Given entries START

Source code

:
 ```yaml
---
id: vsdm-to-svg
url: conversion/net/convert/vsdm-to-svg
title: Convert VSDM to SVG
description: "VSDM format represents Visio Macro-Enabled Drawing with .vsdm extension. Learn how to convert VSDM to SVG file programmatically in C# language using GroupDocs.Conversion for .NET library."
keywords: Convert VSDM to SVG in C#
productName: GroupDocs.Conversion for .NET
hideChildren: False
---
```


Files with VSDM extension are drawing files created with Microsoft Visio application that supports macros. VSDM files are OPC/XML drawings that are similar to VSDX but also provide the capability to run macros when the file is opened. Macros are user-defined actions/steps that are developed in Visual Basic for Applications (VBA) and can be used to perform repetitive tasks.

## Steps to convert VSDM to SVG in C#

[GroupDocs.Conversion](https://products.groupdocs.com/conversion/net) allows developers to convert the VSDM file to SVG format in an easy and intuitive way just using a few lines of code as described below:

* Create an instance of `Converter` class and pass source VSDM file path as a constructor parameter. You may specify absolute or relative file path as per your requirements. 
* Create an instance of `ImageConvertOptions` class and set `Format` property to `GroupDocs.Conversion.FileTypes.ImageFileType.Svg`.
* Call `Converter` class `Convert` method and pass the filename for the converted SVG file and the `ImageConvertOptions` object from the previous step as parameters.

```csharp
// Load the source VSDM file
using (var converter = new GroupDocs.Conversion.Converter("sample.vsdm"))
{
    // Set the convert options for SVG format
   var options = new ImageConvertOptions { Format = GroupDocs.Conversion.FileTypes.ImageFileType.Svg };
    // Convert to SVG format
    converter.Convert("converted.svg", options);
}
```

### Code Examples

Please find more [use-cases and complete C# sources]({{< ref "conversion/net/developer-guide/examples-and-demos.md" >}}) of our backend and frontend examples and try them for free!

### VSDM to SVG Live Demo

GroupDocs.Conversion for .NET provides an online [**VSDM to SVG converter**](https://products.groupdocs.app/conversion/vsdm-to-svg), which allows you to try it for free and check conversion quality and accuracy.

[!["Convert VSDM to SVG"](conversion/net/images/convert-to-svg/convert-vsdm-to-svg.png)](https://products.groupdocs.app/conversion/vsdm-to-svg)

Given entries END

Exercise
In this exercise, you retype all of the data exactly as it appears above.

Worked solution
Source code

:
 ```yaml
---
id: vsdm-to-svg
url: conversion/net/convert/vsdm-to-svg
title: Convert VSDM to SVG
description: "VSDM format represents Visio Macro-Enabled Drawing with .vsdm extension. Learn how to convert VSDM to SVG file programmatically in C# language using GroupDocs.Conversion for .NET library."
keywords: Convert VSDM to SVG in C#
productName: GroupDocs.Conversion for .NET
hideChildren: False
---
```


Files with VSDM extension are drawing files created with Microsoft Visio application that supports macros. VSDM files are OPC/XML drawings that are similar to VSDX but also provide the capability to run macros when the file is opened. Macros are user-defined actions/steps that are developed in Visual Basic for Applications (VBA) and can be used to perform repetitive tasks.

## Steps to convert VSDM to SVG in C#

[GroupDocs.Conversion](https://products.groupdocs.com/conversion/net) allows developers to convert the VSDM file to SVG format in an easy and intuitive way just using a few lines of code as described below:

* Create an instance of `Converter` class and pass source VSDM file path as a constructor parameter. You may specify absolute or relative file path as per your requirements. 
* Create an instance of `ImageConvertOptions` class and set `Format` property to `GroupDocs.Conversion.FileTypes.ImageFileType.Svg`.
* Call `Converter` class `Convert` method and pass the filename for the converted SVG file and the `ImageConvertOptions` object from the previous step as parameters.

```csharp
// Load the source VSDM file
using (var converter = new GroupDocs.Conversion.Converter("sample.vsdm"))
{
    // Set the convert options for SVG format
   var options = new ImageConvertOptions { Format = GroupDocs.Conversion.FileTypes.ImageFileType.Svg };
    // Convert to SVG format
    converter.Convert("converted.svg", options);
}
```

### Code Examples

Please find more [use-cases and complete C# sources]({{< ref "conversion/net/developer-guide/examples-and-demos.md" >}}) of our backend and frontend examples and try them for free!

### VSDM to SVG Live Demo

GroupDocs.Conversion for .NET provides an online [**VSDM to SVG converter**](https://products.groupdocs.app/conversion/vsdm-to-svg), which allows you to try it for free and check conversion quality and accuracy.

[!["Convert VSDM to SVG"](conversion/net/images/convert-to-svg/convert-vsdm-to-svg.png)](https://products.groupdocs.app/conversion/vsdm-to-svg)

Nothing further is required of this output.